*** Given information ***
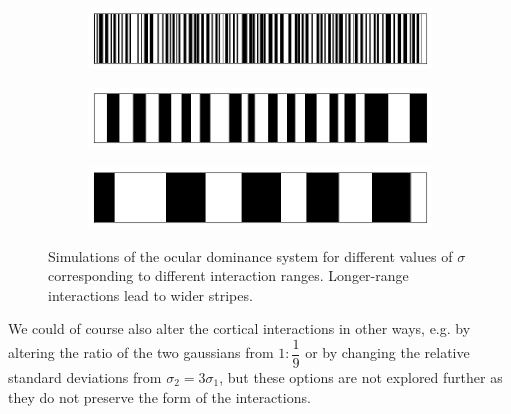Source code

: \documentclass{article}
\begin{document}
\begin{figure}[h]
	\centering
	\begin{subfigure}[t]{0.60\linewidth}
		\centering
		\includegraphics[width = 1.0\linewidth, trim={0 0 0 0}, clip=true]{figures/occsim_012_heat.png}
	\end{subfigure}%
	\hspace{0.03\linewidth}
	\begin{subfigure}[t]{0.60\linewidth}
		\centering
		\includegraphics[width = 1.0\linewidth, trim={0 0 0 0}, clip=true]{figures/occsim_066_heat.png}
	\end{subfigure}%
	\hspace{0.03\linewidth}
	\begin{subfigure}[t]{0.60\linewidth}
		\centering
		\includegraphics[width = 1.0\linewidth, trim={0 0 0 0}, clip=true]{figures/occsim_174_heat.png}
	\end{subfigure}%
\caption{Simulations of the ocular dominance system for different values of $\sigma$ corresponding to different interaction ranges. Longer-range interactions lead to wider stripes.}
\label{fig:sigs}
\end{figure}

We could of course also alter the cortical interactions in other ways, e.g. by altering the ratio of the two gaussians from $1 : \dfrac{1}{9}$ or by changing the relative standard deviations from $\sigma_2 = 3 \sigma_1$, but these options are not explored further as they do not preserve the form of the interactions.
\end{document}
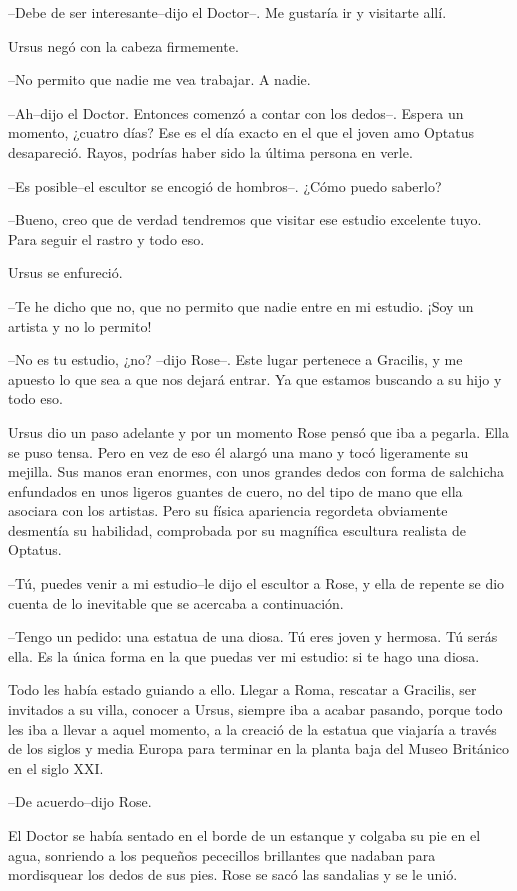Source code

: --Debe de ser interesante--dijo el Doctor--. Me gustaría ir y visitarte
allí.

Ursus negó con la cabeza firmemente.

--No permito que nadie me vea trabajar. A nadie.

--Ah--dijo el Doctor. Entonces comenzó a contar con los dedos--. Espera
un momento, ¿cuatro días? Ese es el día exacto en el que el joven amo
Optatus desapareció. Rayos, podrías haber sido la última persona en
verle.

--Es posible--el escultor se encogió de hombros--. ¿Cómo puedo saberlo?

--Bueno, creo que de verdad tendremos que visitar ese estudio excelente
tuyo. Para seguir el rastro y todo eso.

Ursus se enfureció.

--Te he dicho que no, que no permito que nadie entre en mi estudio. ¡Soy
un artista y no lo permito!

--No es tu estudio, ¿no? --dijo Rose--. Este lugar pertenece a Gracilis,
y me apuesto lo que sea a que nos dejará entrar. Ya que estamos buscando
a su hijo y todo eso.

Ursus dio un paso adelante y por un momento Rose pensó que iba a
pegarla. Ella se puso tensa. Pero en vez de eso él alargó una mano y
tocó ligeramente su mejilla. Sus manos eran enormes, con unos grandes
dedos con forma de salchicha enfundados en unos ligeros guantes de
cuero, no del tipo de mano que ella asociara con los artistas. Pero su
física apariencia regordeta obviamente desmentía su habilidad,
comprobada por su magnífica escultura realista de Optatus.

--Tú, puedes venir a mi estudio--le dijo el escultor a Rose, y ella de
repente se dio cuenta de lo inevitable que se acercaba a continuación.

--Tengo un pedido: una estatua de una diosa. Tú eres joven y hermosa. Tú
serás ella. Es la única forma en la que puedas ver mi estudio: si te
hago una diosa.

Todo les había estado guiando a ello. Llegar a Roma, rescatar a
Gracilis, ser invitados a su villa, conocer a Ursus, siempre iba a
acabar pasando, porque todo les iba a llevar a aquel momento, a la
creació de la estatua que viajaría a través de los siglos y media Europa
para terminar en la planta baja del Museo Británico en el siglo XXI.

--De acuerdo--dijo Rose.

El Doctor se había sentado en el borde de un estanque y colgaba su pie
en el agua, sonriendo a los pequeños pececillos brillantes que nadaban
para mordisquear los dedos de sus pies. Rose se sacó las sandalias y se
le unió.

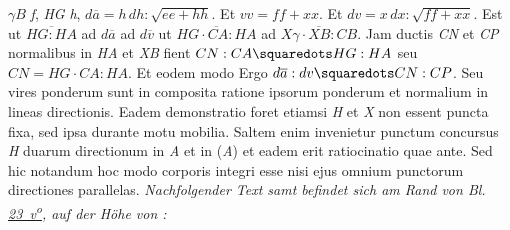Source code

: $\gamma B$
\textit{f}, \textit{HG}
\textit{h},
$d\overline{a} = h\,dh: \sqrt{ee + hh}$. Et $vv = ff + xx$. Et $dv = x\,dx: \sqrt{ff + xx}$. Est 
ut $\overline{HG : HA}$ ad
$d\overline{a}$ ad $d\overline{v}$ ut $\overline{HG\cdot CA : HA}$ ad $\overline{X\gamma\cdot XB : CB}$. Jam ductis \textit{CN} et \textit{CP} normalibus in \textit{HA} et \textit{XB} fient $CN : CA \squaredots HG : HA$ seu $CN = HG\cdot CA : HA$. Et eodem modo
Ergo $d\overline{a} : dv \squaredots CN : CP$. Seu vires ponderum sunt in composita ratione ipsorum ponderum et normalium in lineas directionis. Eadem demonstratio foret etiamsi \textit{H} et \textit{X} non essent puncta fixa, sed ipsa durante motu mobilia. Saltem enim invenietur punctum concursus \textit{H} duarum directionum in \textit{A} et in (\textit{A}) et eadem erit ratiocinatio quae ante. Sed hic notandum hoc modo corporis integri
esse
nisi ejus omnium punctorum directiones parallelas.
\pend
\vspace{.5em}%
\pstart
\noindent
\lbrack\textit{Nachfolgender Text samt  befindet sich am Rand von Bl.\;%
\href{\Scan{LH_035_14_02_023v}}%
{23~v\textsuperscript{o}}, auf der Höhe von :}\rbrack
\pend

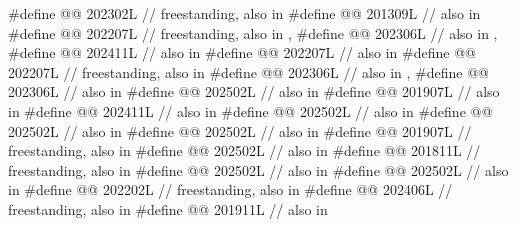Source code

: \begin{codeblock}
#define @@          202302L // freestanding, also in 
#define @@                      201309L // also in 
#define @@                          202207L
  // freestanding, also in , 
#define @@              202306L // also in , 
#define @@                  202411L // also in 
#define @@                  202207L // also in 
#define @@                202207L // freestanding, also in 
#define @@                   202306L // also in , 
#define @@                 202306L // also in 
#define @@                   202502L // also in 
#define @@           201907L // also in 
#define @@              202411L // also in 
#define @@                202502L // also in 
#define @@                202502L // also in 
#define @@            202502L // also in 
#define @@              201907L // freestanding, also in 
#define @@          202502L // also in 
#define @@                201811L // freestanding, also in 
#define @@                    202502L // also in 
#define @@                     202502L // also in 
#define @@                  202202L // freestanding, also in 
#define @@                     202406L // freestanding, also in 
#define @@                 201911L // also in 

\end{codeblock}
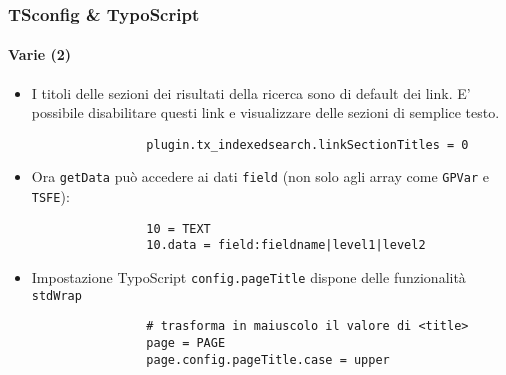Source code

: \begin{frame}[fragile]
	\frametitle{TSconfig \& TypoScript}
	\framesubtitle{Varie (2)}

	\begin{itemize}

		\item I titoli delle sezioni dei risultati della ricerca sono di default dei link.
			E' possibile disabilitare questi link e visualizzare delle sezioni di semplice testo.

			\begin{lstlisting}
				plugin.tx_indexedsearch.linkSectionTitles = 0
			\end{lstlisting}

		\item Ora \texttt{getData} può accedere ai dati \texttt{field} (non solo agli array
			come \texttt{GPVar} e \texttt{TSFE}):
		
			\begin{lstlisting}
				10 = TEXT
				10.data = field:fieldname|level1|level2
			\end{lstlisting}

		\item Impostazione TypoScript  \texttt{config.pageTitle} dispone delle funzionalità \texttt{stdWrap}

			\begin{lstlisting}
				# trasforma in maiuscolo il valore di <title>
				page = PAGE
				page.config.pageTitle.case = upper
			\end{lstlisting}

	\end{itemize}

\end{frame}

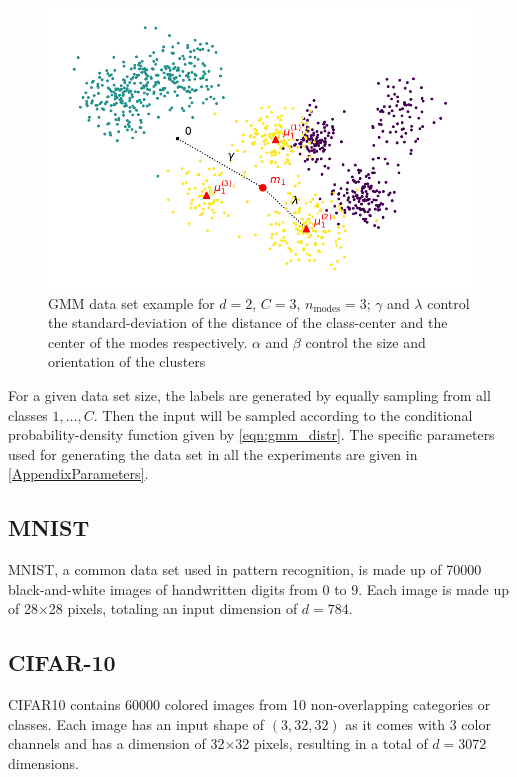 \begin{figure}[h]
    \centering
    \includegraphics{figures/GMM_plot.pdf}
    \caption{GMM data set example for $d=2$, $C=3$, $n_\text{modes}=3$; 
    $\gamma$ and $\lambda$ control the standard-deviation of the distance of the class-center and the center of the modes respectively. $\alpha$ and $\beta$ control the size and orientation of the clusters}
    \label{fig:gmm_plot}
\end{figure}

For a given data set size, the labels are generated by equally sampling from all classes $1, \ldots, C$.
Then the input will be sampled according to the conditional probability-density function given by \cref{eqn:gmm_distr}.
The specific parameters used for generating the data set in all the experiments
are given in \cref{AppendixParameters}.


\subsection{MNIST}
MNIST, a common data set used in pattern recognition, is made up of 70000 black-and-white images 
of handwritten digits from 0 to 9. 
Each image is made up of 28$\times$28 pixels, totaling an input dimension of $d=784$.

\subsection{CIFAR-10}
CIFAR10 contains 60000 colored images from 10 non-overlapping categories or classes.
Each image has an input shape of $(3, 32, 32)$ as it comes with 3 color channels 
and has a dimension of 32$\times$32 pixels, resulting in a total of $d=3072$ dimensions.





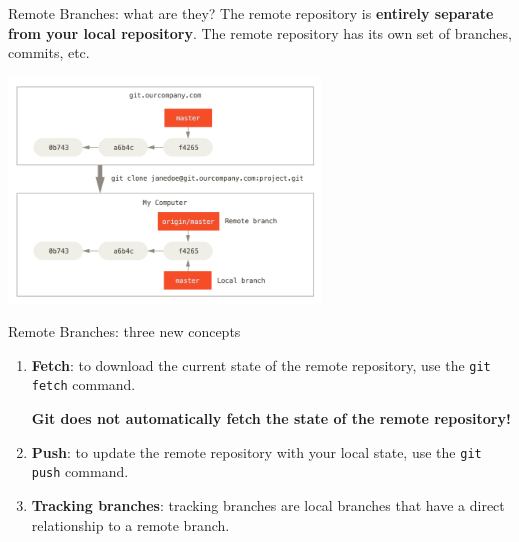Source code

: \documentclass{beeper}
\begin{document}
\begin{frame}{Remote Branches: what are they?}
    The remote repository is \textbf{entirely separate from your local
    repository}. The remote repository has its own set of branches, commits,
    etc.

    \begin{center}
        \includegraphics[height=60mm]{graphics/remote-branches-1}
    \end{center}
\end{frame}

\begin{frame}{Remote Branches: three new concepts}
    \begin{enumerate}
        \item \textbf{Fetch}: to download the current state of the remote
            repository, use the \texttt{git fetch} command.

            \textbf{Git does not automatically fetch the state of the remote
            repository!}
            \pause

        \item \textbf{Push}: to update the remote repository with your local
            state, use the \texttt{git push} command.
            \pause

        \item \textbf{Tracking branches}: tracking branches are local branches
            that have a direct relationship to a remote branch.
    \end{enumerate}
\end{frame}
\end{document}

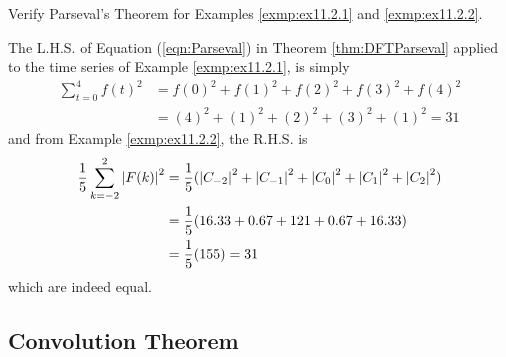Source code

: \begin{exmp}
Verify Parseval's Theorem for Examples \ref{exmp:ex11.2.1} and \ref{exmp:ex11.2.2}.
\end{exmp}
\begin{solution}
The L.H.S. of Equation (\ref{eqn:Parseval}) in Theorem \ref{thm:DFTParseval} applied to the time series of Example \ref{exmp:ex11.2.1}, is simply
\begin{align*}
\sum_{t=0}^{4} f(t)^2 &= f(0)^2 + f(1)^2 + f(2)^2 + f(3)^2 + f(4)^2 \\
&= (4)^2 + (1)^2 + (2)^2 + (3)^2 + (1)^2 = 31    
\end{align*}
and from Example \ref{exmp:ex11.2.2}, the R.H.S. is
\begin{align*}
\frac{1}{5}\sum_{k=-2}^{2} \abs{F(k)}^2 &= \frac{1}{5}(\abs{C_{-2}}^2 + \abs{C_{-1}}^2 + \abs{C_{0}}^2 + \abs{C_{1}}^2 + \abs{C_{2}}^2) \\
&= \frac{1}{5}(16.33 + 0.67 + 121 + 0.67 + 16.33) \\
&= \frac{1}{5} (155) = 31
\end{align*}
which are indeed equal.
\end{solution}

\subsection{Convolution Theorem}

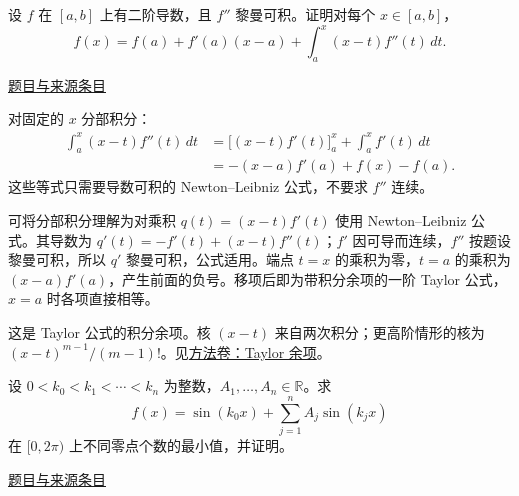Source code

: \documentclass[12pt,fontset=fandol]{ctexart}
\begin{document}
\begin{example}[来源序号2]\label{ex:fin03-all:2}\label{pr:fin03-all:2}

设 $f$ 在 $[a,b]$ 上有二阶导数，且 $f''$ 黎曼可积。证明对每个 $x\in[a,b]$，
\[
f(x)=f(a)+f'(a)(x-a)+\int_a^x(x-t)f''(t)\,dt.
\]

\par\href{https://github.com/lzxcr/cmc-mathematics/blob/64916fa1fdbc3e444a652eca204d5669058ee321/src/problems/finals/03/02.md}{题目与来源条目}

\end{example}

\begin{solve}\label{ans:fin03-all:2}

对固定的 $x$ 分部积分：
\[
\begin{aligned}
\int_a^x(x-t)f''(t)\,dt
&=\bigl[(x-t)f'(t)\bigr]_a^x+\int_a^x f'(t)\,dt\\
&=-(x-a)f'(a)+f(x)-f(a).
\end{aligned}
\]
这些等式只需要导数可积的 Newton--Leibniz 公式，不要求 $f''$ 连续。

可将分部积分理解为对乘积 $q(t)=(x-t)f'(t)$ 使用 Newton--Leibniz 公式。其导数为 $q'(t)=-f'(t)+(x-t)f''(t)$；$f'$ 因可导而连续，$f''$ 按题设黎曼可积，所以 $q'$ 黎曼可积，公式适用。端点 $t=x$ 的乘积为零，$t=a$ 的乘积为 $(x-a)f'(a)$，产生前面的负号。移项后即为带积分余项的一阶 Taylor 公式，$x=a$ 时各项直接相等。

\end{solve}

\begin{remark}[方法与条件]这是 Taylor 公式的积分余项。核 $(x-t)$ 来自两次积分；更高阶情形的核为 $(x-t)^{m-1}/(m-1)!$。见\hyperref[app:estimate-taylor]{方法卷：Taylor 余项}。\end{remark}

\begin{example}[来源序号3]\label{ex:fin03-all:3}\label{pr:fin03-all:3}

设 $0<k_0<k_1<\cdots<k_n$ 为整数，$A_1,\ldots,A_n\in\mathbb R$。求
\[
f(x)=\sin(k_0x)+\sum_{j=1}^n A_j\sin(k_jx)
\]
在 $[0,2\pi)$ 上不同零点个数的最小值，并证明。

\par\href{https://github.com/lzxcr/cmc-mathematics/blob/64916fa1fdbc3e444a652eca204d5669058ee321/src/problems/finals/03/03.md}{题目与来源条目}

\end{example}
\end{document}
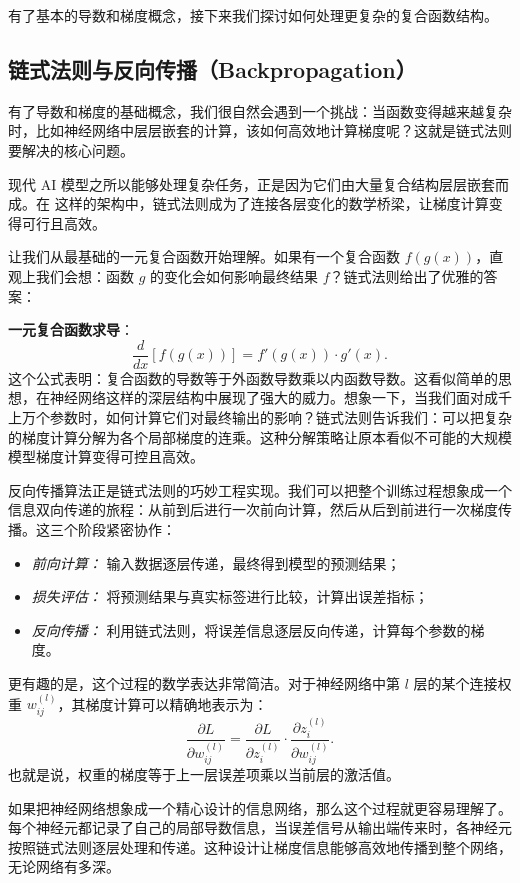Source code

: 有了基本的导数和梯度概念，接下来我们探讨如何处理更复杂的复合函数结构。

\subsection{链式法则与反向传播（Backpropagation）}

有了导数和梯度的基础概念，我们很自然会遇到一个挑战：当函数变得越来越复杂时，比如神经网络中层层嵌套的计算，该如何高效地计算梯度呢？这就是链式法则要解决的核心问题。

现代 AI 模型之所以能够处理复杂任务，正是因为它们由大量复合结构层层嵌套而成。在
这样的架构中，链式法则成为了连接各层变化的数学桥梁，让梯度计算变得可行且高效。

让我们从最基础的一元复合函数开始理解。如果有一个复合函数 $f(g(x))$，直观上我们会想：函数 $g$ 的变化会如何影响最终结果 $f$？链式法则给出了优雅的答案：

\textbf{一元复合函数求导}：
$$\frac{d}{dx}[f(g(x))] = f'(g(x)) \cdot g'(x).$$
这个公式表明：复合函数的导数等于外函数导数乘以内函数导数。这看似简单的思想，在神经网络这样的深层结构中展现了强大的威力。想象一下，当我们面对成千上万个参数时，如何计算它们对最终输出的影响？链式法则告诉我们：可以把复杂的梯度计算分解为各个局部梯度的连乘。这种分解策略让原本看似不可能的大规模模型梯度计算变得可控且高效。

反向传播算法正是链式法则的巧妙工程实现。我们可以把整个训练过程想象成一个信息双向传递的旅程：从前到后进行一次前向计算，然后从后到前进行一次梯度传播。这三个阶段紧密协作：

\begin{itemize}
  \item \emph{前向计算：} 输入数据逐层传递，最终得到模型的预测结果；
  \item \emph{损失评估：} 将预测结果与真实标签进行比较，计算出误差指标；
  \item \emph{反向传播：} 利用链式法则，将误差信息逐层反向传递，计算每个参数的梯度。
\end{itemize}

更有趣的是，这个过程的数学表达非常简洁。对于神经网络中第 $l$ 层的某个连接权重 $w_{ij}^{(l)}$，其梯度计算可以精确地表示为：
$$
\frac{\partial L}{\partial w_{ij}^{(l)}} = \frac{\partial L}{\partial z_i^{(l)}} \cdot \frac{\partial z_i^{(l)}}{\partial w_{ij}^{(l)}}.
$$
也就是说，权重的梯度等于上一层误差项乘以当前层的激活值。

如果把神经网络想象成一个精心设计的信息网络，那么这个过程就更容易理解了。每个神经元都记录了自己的局部导数信息，当误差信号从输出端传来时，各神经元按照链式法则逐层处理和传递。这种设计让梯度信息能够高效地传播到整个网络，无论网络有多深。

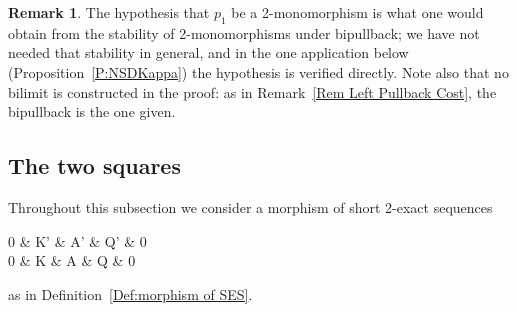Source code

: \documentclass[reqno,a4paper]{amsart}
\numberwithin{equation}{section}
\theoremstyle{plain}
\theoremstyle{definition}
\newtheorem{remark}[subsection]{Remark}
\def\nameit#1{\textrm{#1}~}
\def\prox{\nameit{Proposition}}
\def\defx{\nameit{Definition}}
\def\remx{\nameit{Remark}}
\def\phi{\varphi}
\renewcommand{\1}{\onecat{1}}
\begin{document}
\begin{remark}\label{Rem Bipullback Mono}
	The hypothesis that \(p_1\) be a 2-monomorphism is what one would obtain from the stability of 2-monomorphisms under bipullback; we have not needed that stability in general, and in the one application below (\prox\ref{P:NSDKappa}) the hypothesis is verified directly. Note also that no bilimit is constructed in the proof: as in \remx\ref{Rem Left Pullback Cost}, the bipullback is the one given.
\end{remark}


\subsection{The two squares}\label{SS:Squares}

Throughout this subsection we consider a morphism of short 2-exact sequences
\begin{cd}[5][5]
	0 \& {K'} \& {A'} \& {Q'} \& 0 \\
	0 \& K \& A \& Q \& 0
	\arrow[from=1-1, to=1-2]
	\arrow["{k'}", from=1-2, to=1-3]
	\arrow[""{name=0, anchor=center, inner sep=0}, "{f}"', from=1-2, to=2-2]
	\arrow["{q'}", from=1-3, to=1-4]
	\arrow[""{name=1, anchor=center, inner sep=0}, "{g}", from=1-3, to=2-3]
	\arrow[from=1-4, to=1-5]
	\arrow[""{name=2, anchor=center, inner sep=0}, "{h}", from=1-4, to=2-4]
	\arrow[from=2-1, to=2-2]
	\arrow["k"', from=2-2, to=2-3]
	\arrow["q"', from=2-3, to=2-4]
	\arrow[from=2-4, to=2-5]
	\arrow["\phi_K"{inner sep=1.1ex},shift right=1, iso, from=0, to=1]
	\arrow["\phi_Q"{inner sep=1.1ex},shift right=1, iso, from=1, to=2]
\end{cd}
as in \defx\ref{Def:morphism of SES}.
\end{document}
*** End of Given information ***
Work order »
Return, from the data above, each line in which the string "shift" appears.

Solution for this task »
	\arrow["\phi_K"{inner sep=1.1ex},shift right=1, iso, from=0, to=1]
	\arrow["\phi_Q"{inner sep=1.1ex},shift right=1, iso, from=1, to=2]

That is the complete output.